## Task to complete
Only the lines of the data below from the one with "Так мы должны" through the one with "Пусть имеется $n$ дел, которые" are wanted. Repeat them exactly.

## Records for this exercise
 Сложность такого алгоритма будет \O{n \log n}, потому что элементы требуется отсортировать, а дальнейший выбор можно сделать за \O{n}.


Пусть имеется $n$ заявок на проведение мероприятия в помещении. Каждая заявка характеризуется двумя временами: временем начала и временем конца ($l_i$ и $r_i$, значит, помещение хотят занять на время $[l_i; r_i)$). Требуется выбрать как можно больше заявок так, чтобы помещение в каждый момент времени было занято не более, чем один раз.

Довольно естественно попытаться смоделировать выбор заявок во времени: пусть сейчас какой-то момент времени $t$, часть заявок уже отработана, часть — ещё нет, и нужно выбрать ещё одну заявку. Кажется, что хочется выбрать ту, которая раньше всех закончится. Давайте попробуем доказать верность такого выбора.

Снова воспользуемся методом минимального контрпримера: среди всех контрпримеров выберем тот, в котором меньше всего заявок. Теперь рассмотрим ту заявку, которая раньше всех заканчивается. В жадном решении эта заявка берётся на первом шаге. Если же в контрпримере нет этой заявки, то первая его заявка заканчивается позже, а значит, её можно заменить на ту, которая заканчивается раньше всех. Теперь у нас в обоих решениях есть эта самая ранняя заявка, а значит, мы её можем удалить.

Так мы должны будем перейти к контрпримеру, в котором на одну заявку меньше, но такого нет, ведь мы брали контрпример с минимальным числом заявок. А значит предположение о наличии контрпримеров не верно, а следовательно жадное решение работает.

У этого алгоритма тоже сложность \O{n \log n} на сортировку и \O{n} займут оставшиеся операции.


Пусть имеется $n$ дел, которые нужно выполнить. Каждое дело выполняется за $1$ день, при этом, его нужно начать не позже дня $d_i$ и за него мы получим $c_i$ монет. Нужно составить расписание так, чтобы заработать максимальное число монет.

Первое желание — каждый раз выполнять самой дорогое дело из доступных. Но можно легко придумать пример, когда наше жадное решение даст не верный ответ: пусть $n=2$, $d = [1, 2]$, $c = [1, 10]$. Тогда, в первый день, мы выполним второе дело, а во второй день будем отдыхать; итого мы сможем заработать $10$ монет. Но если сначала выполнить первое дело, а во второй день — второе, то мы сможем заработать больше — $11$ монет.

## Output
Так мы должны будем перейти к контрпримеру, в котором на одну заявку меньше, но такого нет, ведь мы брали контрпример с минимальным числом заявок. А значит предположение о наличии контрпримеров не верно, а следовательно жадное решение работает.

У этого алгоритма тоже сложность \O{n \log n} на сортировку и \O{n} займут оставшиеся операции.


Пусть имеется $n$ дел, которые нужно выполнить. Каждое дело выполняется за $1$ день, при этом, его нужно начать не позже дня $d_i$ и за него мы получим $c_i$ монет. Нужно составить расписание так, чтобы заработать максимальное число монет.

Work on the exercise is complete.